Saturday, 19 July 2014
Being a morning person, I stopped at Purisima a few minutes after 7 and did a couple hours of hiking … er… trail patrol, before joining the volunteer group to clear ivy from several sections of trail.
Above: before, below: after.
We worked until some time after 2, at which time I drove to Los Trancos and spent another hour and a half unplugging yellow star thistle. I have a plastic pail to stow it in, and filled it. Once. On a hot, sunny day after having already done more than a full day of the usual volunteer work, that was enough.
By evening, it was clear that I had gotten too close to the poison oak. Both arms, but especially right, wrist to elbow. It’s rare for it to flare up the same day; this may turn out to be a really unpleasant session.
Sunday, 20 July
Itching. Didn’t sleep all that well. But a good way to take the mind off is to get out and do something. I was on the trail at Rancho San Antonio by about 7:15.
It looks as if the vegetation has spilled down from the higher ground, and in terms of seed propagation, that’s not a bad model of the process. Of course, some of it spreads by wind or animal droppings.

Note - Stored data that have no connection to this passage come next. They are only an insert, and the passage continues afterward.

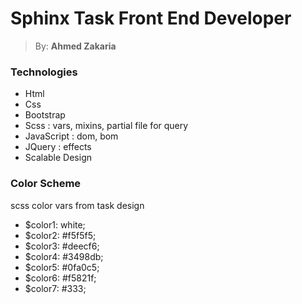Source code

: # Sphinx Task Front End Developer
> By: **Ahmed Zakaria**

### Technologies
* Html
* Css
* Bootstrap
* Scss : vars, mixins, partial file for query
* JavaScript : dom, bom
* JQuery : effects
* Scalable Design

### Color Scheme
<p> scss color vars from task design</p>

* $color1: white;
* $color2: #f5f5f5;
* $color3: #deecf6;
* $color4: #3498db;
* $color5: #0fa0c5;
* $color6: #f5821f;
* $color7: #333;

The view from the high point of the Black Mountain trail (with innumerable communications antennas) at Montebello road, looking toward the ocean. In the mid-ground, the christmas tree farm at Long Ridge. Very nice.
Snow? In July?
Well, no. These spiral seeds are responsible for the snow show. They might be clematis, not sure.
Before they waft into drifts, they grow in snowballs.
The bushes that produce them.
A pair of high-voltage transmission lines marches across this ridge. The trails up here were built and are maintained as access roads to the towers. Above, a stub where there may or may not someday be a trail along one of these roads that’s not presently open to open space users.
Below the transmission line, Black Mountain road becomes Black Mountain trail, and very pretty it is, too.
Above we see the stump of a large bay laurel one of whose trunks retained a rooted connection when the multi-trunk mother tree was cut down. New trees have sprouted from the horizontal base, and the laurel will happily survive until its new trunks overweight the base. At that point, maybe it goes into a third stage of its life.
There are two stub trails where Rancho connects with Hidden Villa. I hiked them, to the preserve boundary, but Hidden Villa has camps during the summer, and closes general access to the public.
At the bottom of Black Mountain trail is a spur to the parking area at Rhus Ridge (yes, to all intents and purposes, Rhus means poison oak!). I recalled it as steep, and so it is. 0.9 miles, 600 vertical feet. I need to hike this trail down, and then back, for my project of hiking all the trails in the open space district. And so I did.
And I was running out of water. The day was hot, and I took it very easy: something like 5 miles back to Deer Hollow farm, where I knew there would be water.
It was only mid-afternoon by the time I began the re-hydration process, but I decided not to go out and add on a few more miles. Enough! 16+ miles, 4k+ vertical feet.